Исказивши проблему времени путем постановки ее в связь с дурно понятой арифметикой и поведя, таким образом, речь о фантоме времени, которому не хватает живой направленности и которое является, следовательно, только экстенсивной, пространственной схемой, Кант точно так же исказил проблему пространства, связав ее с мировой геометрией. Случаю было угодно, чтобы спустя немного лет после завершения им своего главного произведения Гаусс построил первую неэвклидовскую геометрию; ее существование, таящее в себе внутреннее противоречие, показывало, что есть множество способов строго математического построения протяженности трех измерений, которые все «a priori достоверны», так что невозможно принимать один из них за подлинную «форму созерцания».
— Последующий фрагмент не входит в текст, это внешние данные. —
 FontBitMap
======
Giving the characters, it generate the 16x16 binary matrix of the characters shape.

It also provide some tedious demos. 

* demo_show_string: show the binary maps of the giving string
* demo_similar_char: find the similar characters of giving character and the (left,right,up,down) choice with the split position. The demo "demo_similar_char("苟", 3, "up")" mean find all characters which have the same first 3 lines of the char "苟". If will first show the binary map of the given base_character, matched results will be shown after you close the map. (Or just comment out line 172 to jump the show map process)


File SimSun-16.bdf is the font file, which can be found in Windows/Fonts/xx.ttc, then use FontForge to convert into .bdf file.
Стремление отыскать в формах познаваемой нами природы отражение школьной геометрии древних – а ее именно Кант имел всегда в виду – было грубой ошибкой, непростительной для современника Эйлера и Лагранжа. Конечно, в те моменты, когда мы внимательно наблюдаем природу, на небольших от нас расстояниях существует приблизительное совпадение между оптическим впечатлением и принципами обыкновенной эвклидовской геометрии. Но утверждаемое кантовской философией абсолютное совпадение не может быть доказано ни простым зрительным впечатлением, ни измерительными инструментами. Здесь никогда не может быть достигнута та степень точности, которая необходима, например, для практического решения вопроса, какая из неэвклидовских геометрий является геометрией эмпирического пространства. Когда мы имеем дело с большими масштабами и расстояниями, где переживание глубины всецело господствует над созерцаемым образом, – если перед нами, например, далекий ландшафт, а не чертеж, – то наша форма созерцания в достаточной степени противоречит математике. Неподвижные звезды занимают для нашего глаза другое место в созерцаемом нами пространстве, чем то, в котором они, согласно математическим вычислениям, находятся в теоретически-астрономическом пространстве. В каждой длинной аллее мы видим, что параллельные линии у горизонта соприкасаются. На этом факте основывается перспектива западноевропейской живописи масляными красками, и мы отчетливо чувствуем здесь ее глубокую связь с основными проблемами тогдашней математики. Трудность отыскать принципы этой живописи, относительно которых часто погрешал Брунеллески, доказывает, что они вовсе не так уж прямо заимствованы из геометрии, как это должно бы быть согласно кантовскому учению о ее совпадении с созерцанием. Форма созерцания независима от математики. Но далекий от жизни рассудок, гордый своею абстрактно-геометрическою интуицией, отрицает это, и чистый теоретик, каким был, например, Кант, никогда не знает, что же он в действительности видел.
Ознакомительная версия.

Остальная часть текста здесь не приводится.